YOUR OBJECTIVE: Take from the listing each line that has the string "delegate".

PROVIDED RECORDS:

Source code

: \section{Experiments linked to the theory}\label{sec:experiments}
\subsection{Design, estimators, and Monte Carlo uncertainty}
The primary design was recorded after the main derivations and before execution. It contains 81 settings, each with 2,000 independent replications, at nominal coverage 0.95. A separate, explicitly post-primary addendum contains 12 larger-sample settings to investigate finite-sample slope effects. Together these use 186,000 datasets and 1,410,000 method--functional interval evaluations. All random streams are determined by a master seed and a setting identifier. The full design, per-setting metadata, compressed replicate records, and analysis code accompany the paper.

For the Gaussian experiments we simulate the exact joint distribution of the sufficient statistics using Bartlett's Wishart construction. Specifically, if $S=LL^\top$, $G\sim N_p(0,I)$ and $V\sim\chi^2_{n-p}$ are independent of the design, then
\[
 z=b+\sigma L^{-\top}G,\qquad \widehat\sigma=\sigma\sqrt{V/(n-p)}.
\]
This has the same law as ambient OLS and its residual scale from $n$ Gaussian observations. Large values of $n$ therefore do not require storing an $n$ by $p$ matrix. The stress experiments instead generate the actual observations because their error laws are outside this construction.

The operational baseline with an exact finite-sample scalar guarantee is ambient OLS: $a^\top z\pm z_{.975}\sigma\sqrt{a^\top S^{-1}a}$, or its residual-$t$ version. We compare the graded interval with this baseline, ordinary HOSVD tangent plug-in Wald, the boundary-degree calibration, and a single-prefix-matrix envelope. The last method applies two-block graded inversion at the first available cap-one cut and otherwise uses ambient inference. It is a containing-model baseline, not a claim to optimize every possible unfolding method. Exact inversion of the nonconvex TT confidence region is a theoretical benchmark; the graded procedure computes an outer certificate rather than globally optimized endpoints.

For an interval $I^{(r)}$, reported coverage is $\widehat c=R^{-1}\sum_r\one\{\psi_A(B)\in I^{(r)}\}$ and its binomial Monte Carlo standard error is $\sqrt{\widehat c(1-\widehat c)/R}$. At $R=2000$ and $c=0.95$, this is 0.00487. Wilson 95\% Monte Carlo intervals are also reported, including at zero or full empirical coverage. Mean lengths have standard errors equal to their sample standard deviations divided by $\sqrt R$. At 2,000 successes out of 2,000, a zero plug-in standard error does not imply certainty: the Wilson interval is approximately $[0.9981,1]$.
--
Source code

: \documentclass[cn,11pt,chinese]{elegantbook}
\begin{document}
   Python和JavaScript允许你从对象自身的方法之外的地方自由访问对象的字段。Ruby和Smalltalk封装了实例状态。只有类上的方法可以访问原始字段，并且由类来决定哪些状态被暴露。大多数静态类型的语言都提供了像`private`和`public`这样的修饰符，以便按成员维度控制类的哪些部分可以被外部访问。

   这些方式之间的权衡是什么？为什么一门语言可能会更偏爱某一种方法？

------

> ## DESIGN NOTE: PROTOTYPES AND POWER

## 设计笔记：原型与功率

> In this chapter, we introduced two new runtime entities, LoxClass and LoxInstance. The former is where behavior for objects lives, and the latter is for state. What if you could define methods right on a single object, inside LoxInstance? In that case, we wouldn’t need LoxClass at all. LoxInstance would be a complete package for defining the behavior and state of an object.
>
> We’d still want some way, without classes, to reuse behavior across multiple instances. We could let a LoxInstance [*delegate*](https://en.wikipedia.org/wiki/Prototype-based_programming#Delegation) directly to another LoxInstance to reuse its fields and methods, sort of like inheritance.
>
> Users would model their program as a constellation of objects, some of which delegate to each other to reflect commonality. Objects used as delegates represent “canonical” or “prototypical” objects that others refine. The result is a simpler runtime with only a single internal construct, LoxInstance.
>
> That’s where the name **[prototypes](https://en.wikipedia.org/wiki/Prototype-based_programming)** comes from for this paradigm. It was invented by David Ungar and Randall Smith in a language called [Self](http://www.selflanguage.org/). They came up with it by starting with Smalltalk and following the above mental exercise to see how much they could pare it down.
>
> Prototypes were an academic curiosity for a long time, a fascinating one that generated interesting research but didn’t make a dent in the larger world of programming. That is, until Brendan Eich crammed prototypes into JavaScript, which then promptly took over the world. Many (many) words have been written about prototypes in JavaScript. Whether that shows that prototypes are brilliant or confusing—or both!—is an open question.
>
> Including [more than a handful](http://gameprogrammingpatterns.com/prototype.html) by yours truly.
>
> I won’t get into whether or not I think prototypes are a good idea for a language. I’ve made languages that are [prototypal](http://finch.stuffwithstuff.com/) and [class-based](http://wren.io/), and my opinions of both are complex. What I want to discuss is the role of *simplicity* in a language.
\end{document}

WRITTEN SOLUTION:
> We’d still want some way, without classes, to reuse behavior across multiple instances. We could let a LoxInstance [*delegate*](https://en.wikipedia.org/wiki/Prototype-based_programming#Delegation) directly to another LoxInstance to reuse its fields and methods, sort of like inheritance.
> Users would model their program as a constellation of objects, some of which delegate to each other to reflect commonality. Objects used as delegates represent “canonical” or “prototypical” objects that others refine. The result is a simpler runtime with only a single internal construct, LoxInstance.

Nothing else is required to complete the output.